COORD="http://m3coordinator.m3db.svc.cluster.local:7201"

# default_backfill: 7d retention, 21d bufferPast
curl -sSf -X POST "${COORD}/api/v1/services/m3db/namespace" \
  -H "Content-Type: application/json" \
  -d '{
    "name": "default_backfill",
    "options": {
      "retentionOptions": {
        "retentionPeriodDuration": "168h",
        "blockSizeDuration": "2h",
        "bufferFutureDuration": "10m",
        "bufferPastDuration": "504h"
      }
    }
  }'

# agg_10s_backfill: 90d retention, 10s resolution, 21d bufferPast
curl -sSf -X POST "${COORD}/api/v1/services/m3db/namespace" \
  -H "Content-Type: application/json" \
  -d '{
    "name": "agg_10s_backfill",
    "options": {
      "retentionOptions": {
        "retentionPeriodDuration": "2160h",
        "blockSizeDuration": "24h",
        "bufferFutureDuration": "10m",
        "bufferPastDuration": "504h"
      }
    },
    "aggregationOptions": {
      "aggregations": [{
        "aggregated": true,
        "attributes": {
          "resolutionNanos": "10000000000",
          "downsampleOptions": {"all": true}
        }
      }]
    }
  }'

# agg_1m_backfill: 1y retention, 1m resolution, 21d bufferPast
curl -sSf -X POST "${COORD}/api/v1/services/m3db/namespace" \
  -H "Content-Type: application/json" \
  -d '{
    "name": "agg_1m_backfill",
    "options": {
      "retentionOptions": {
        "retentionPeriodDuration": "8760h",
        "blockSizeDuration": "24h",
        "bufferFutureDuration": "10m",
        "bufferPastDuration": "504h"
      }
    },
    "aggregationOptions": {
      "aggregations": [{
        "aggregated": true,
        "attributes": {
          "resolutionNanos": "60000000000",
          "downsampleOptions": {"all": true}
        }
      }]
    }
  }'

Step 2 — Update Coordinator ConfigMap

Add new namespaces to m3coordinator-config:

clusters:
  - namespaces:
      - namespace: default
        type: unaggregated
        retention: 168h
      - namespace: default_backfill
        type: unaggregated
        retention: 168h
      - namespace: agg_10s_30d
        type: aggregated
        retention: 2160h
        resolution: 10s
      - namespace: agg_10s_backfill
        type: aggregated
        retention: 2160h
        resolution: 10s
      - namespace: agg_1m_1y
        type: aggregated
        retention: 8760h
        resolution: 1m
      - namespace: agg_1m_backfill
        type: aggregated
        retention: 8760h
        resolution: 1m

Also add downsample rules for backfill namespaces.

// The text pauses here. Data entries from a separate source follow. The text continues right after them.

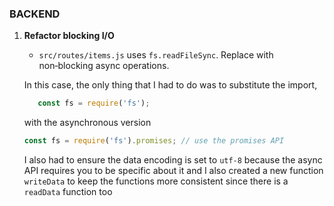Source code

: ### BACKEND

1. **Refactor blocking I/O**  
   - `src/routes/items.js` uses `fs.readFileSync`. Replace with non‑blocking async operations.

   In this case, the only thing that I had to do was to substitute the import,
   ```js
      const fs = require('fs');
   ```

   with the asynchronous version

   ```js
   const fs = require('fs').promises; // use the promises API
   ```

   I also had to ensure the data encoding is set to `utf-8` because the async API requires you to be specific about it and I also created a new function `writeData` to keep the functions more consistent since there is a `readData` function too
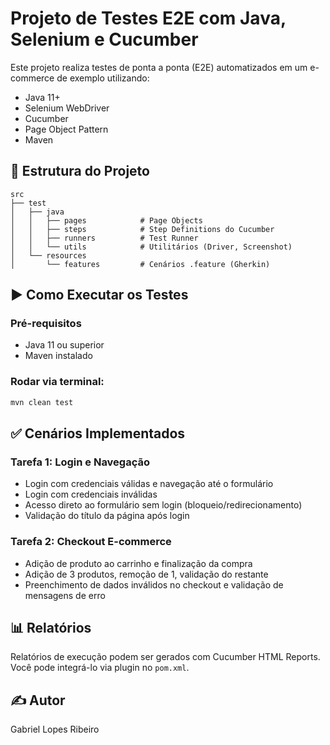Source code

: # Projeto de Testes E2E com Java, Selenium e Cucumber

Este projeto realiza testes de ponta a ponta (E2E) automatizados em um e-commerce de exemplo utilizando:

- Java 11+
- Selenium WebDriver
- Cucumber
- Page Object Pattern
- Maven

## 🧪 Estrutura do Projeto

```
src
├── test
│   ├── java
│   │   ├── pages            # Page Objects
│   │   ├── steps            # Step Definitions do Cucumber
│   │   ├── runners          # Test Runner
│   │   └── utils            # Utilitários (Driver, Screenshot)
│   └── resources
│       └── features         # Cenários .feature (Gherkin)
```

## ▶️ Como Executar os Testes

### Pré-requisitos
- Java 11 ou superior
- Maven instalado

### Rodar via terminal:
```bash
mvn clean test
```

## ✅ Cenários Implementados

### Tarefa 1: Login e Navegação
- Login com credenciais válidas e navegação até o formulário
- Login com credenciais inválidas
- Acesso direto ao formulário sem login (bloqueio/redirecionamento)
- Validação do título da página após login

### Tarefa 2: Checkout E-commerce
- Adição de produto ao carrinho e finalização da compra
- Adição de 3 produtos, remoção de 1, validação do restante
- Preenchimento de dados inválidos no checkout e validação de mensagens de erro

## 📊 Relatórios

Relatórios de execução podem ser gerados com Cucumber HTML Reports. Você pode integrá-lo via plugin no `pom.xml`.

## ✍️ Autor

Gabriel Lopes Ribeiro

Step 3 — Restart Coordinators

kubectl rollout restart deployment/m3coordinator -n m3db
kubectl rollout status deployment/m3coordinator -n m3db --timeout=120s

Step 4 — Run Backfill

Write directly to default_backfill namespace using __namespace__ label:

# In the protobuf write request, add label:
# __namespace__ = "default_backfill"

Or use the coordinator endpoint:

POST http://m3coordinator:7201/api/v1/prom/remote/write?namespace=default_backfill

Backfill time range: 2026-03-11T00:00:00Z to 2026-04-01T00:00:00Z


Step 5 — Verify

curl -sS "http://m3coordinator:7201/api/v1/query" \
  --data-urlencode 'query=vllm:prompt_tokens_total' \
  --data-urlencode 'time=2026-03-20T12:00:00Z'

Step 6 — Revert bufferPast (After Backfill)

# After backfill complete, shrink bufferPast back to 10m
# (Only retentionPeriod is mutable, so this requires namespace recreation)
# OR: Leave as-is since it's a backfill-only namespace

Performance Notes

  • M3DB has been fast so far
  • New namespaces won't impact existing query performance
  • Queries can fan out to both old and new namespaces in parallel
  • After backfill, consider consolidating (optional)